Interrumpido antes por “El circulo de fuego”, Hugo Bistolfi era ahora el encargado de solear. Sobre un sampler de violines, Hugo hizo volar sus dedos sobre su sintetizador y más tarde sobre su Hammond imitando a uno de sus ídolos (John Lord de Deep Purple). Fernando Scarcella cerró el ciclo de solos con su batería sobre varias pistas grabadas y al final sobre “The Barber of Seville” de Gioachino Rossini en una versión más metalera.

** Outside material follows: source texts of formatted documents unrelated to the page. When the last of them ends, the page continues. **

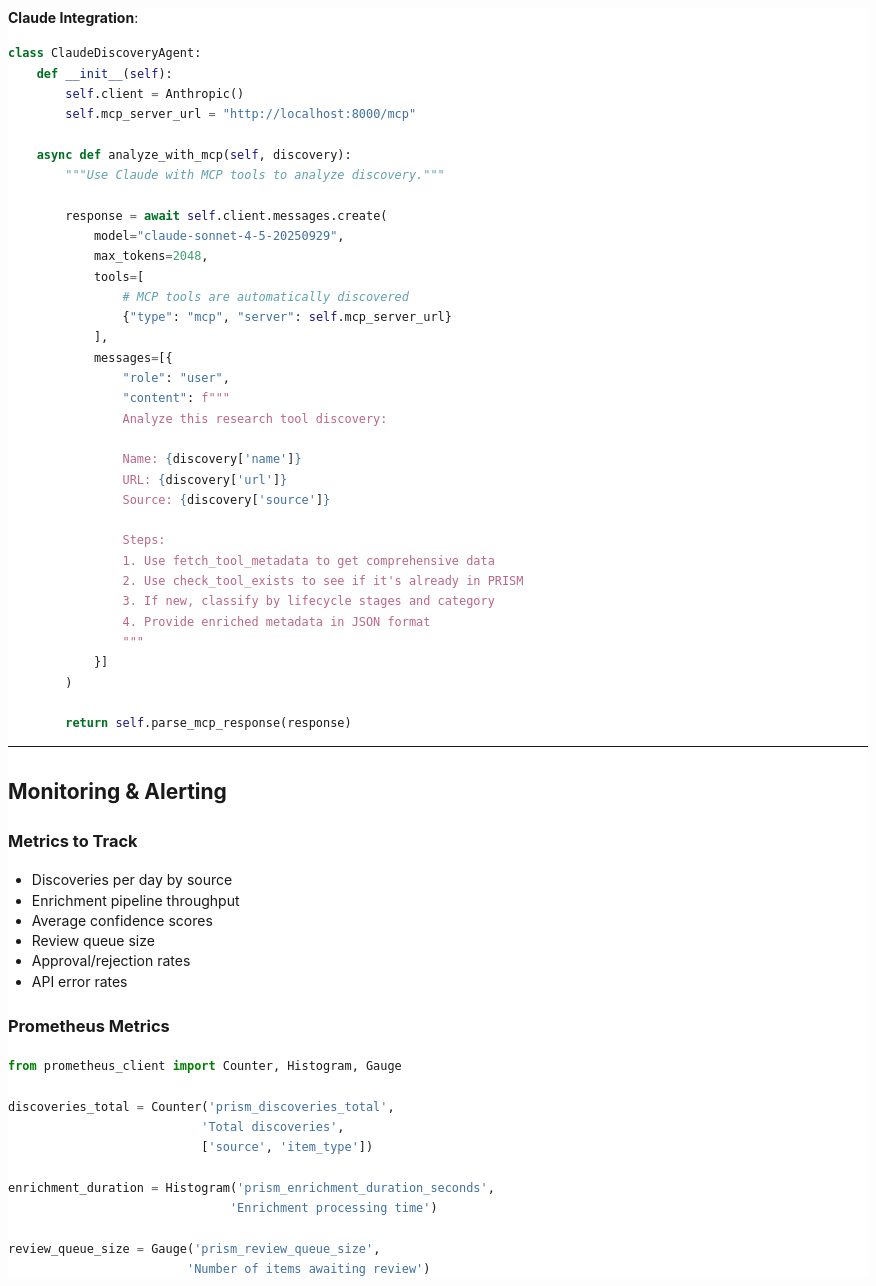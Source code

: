 **Claude Integration**:
```python
class ClaudeDiscoveryAgent:
    def __init__(self):
        self.client = Anthropic()
        self.mcp_server_url = "http://localhost:8000/mcp"

    async def analyze_with_mcp(self, discovery):
        """Use Claude with MCP tools to analyze discovery."""

        response = await self.client.messages.create(
            model="claude-sonnet-4-5-20250929",
            max_tokens=2048,
            tools=[
                # MCP tools are automatically discovered
                {"type": "mcp", "server": self.mcp_server_url}
            ],
            messages=[{
                "role": "user",
                "content": f"""
                Analyze this research tool discovery:

                Name: {discovery['name']}
                URL: {discovery['url']}
                Source: {discovery['source']}

                Steps:
                1. Use fetch_tool_metadata to get comprehensive data
                2. Use check_tool_exists to see if it's already in PRISM
                3. If new, classify by lifecycle stages and category
                4. Provide enriched metadata in JSON format
                """
            }]
        )

        return self.parse_mcp_response(response)
```

---

## Monitoring & Alerting

### Metrics to Track
- Discoveries per day by source
- Enrichment pipeline throughput
- Average confidence scores
- Review queue size
- Approval/rejection rates
- API error rates

### Prometheus Metrics
```python
from prometheus_client import Counter, Histogram, Gauge

discoveries_total = Counter('prism_discoveries_total',
                           'Total discoveries',
                           ['source', 'item_type'])

enrichment_duration = Histogram('prism_enrichment_duration_seconds',
                               'Enrichment processing time')

review_queue_size = Gauge('prism_review_queue_size',
                         'Number of items awaiting review')
```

Con las últimas notas de “Chico callejero” y con un Barilari mostrando todo su espectro vocal, se acercaba por lejos lo mejor de la noche. “Déjenme presentarle a una hermosa mujer: Tarja Turunen” la presentó Barilari y la ex cantante de Nightwish quien hace poco se presentó en el país haciendo cuatro funciones subió al escenario. El primer tema con ella fue “Rompe el hechizo”, en donde en el estribillo la fusión de Barilari con Tarja hizo recordar a Fabio Lione, cantante de Rhapsody, generando una energía que desbordaba el Luna Park. Barilari cedió su lugar, para que la finlandesa junto a los músicos de Rata, se luzca una versión sublime de “Child in time” de Deep Purple. Con su  registro vocal de soprano, Tarja nos regaló una interpretación magistral que por suerte va a quedar registrada en el DVD. Para cerrar la trifecta, la cantante interpretó junto a todo el grupo “Guerrero del arco iris” para después despedirse.

Más tarde “No es nada fácil”, con Barilari haciendo un contrapunto con Walter, imitando con su voz los sonidos de la guitarra, la balada “Mujer amante” y “La leyenda del hada y el mago” pusieron punto final a la noche que duró tres horas.

Con su formula vieja pero que sigue vigente a pesar de los años, Rata Blanca llenó el Luna Park y demostró que su hard rock puede pasar a través de las críticas y de las fronteras de nuestro país.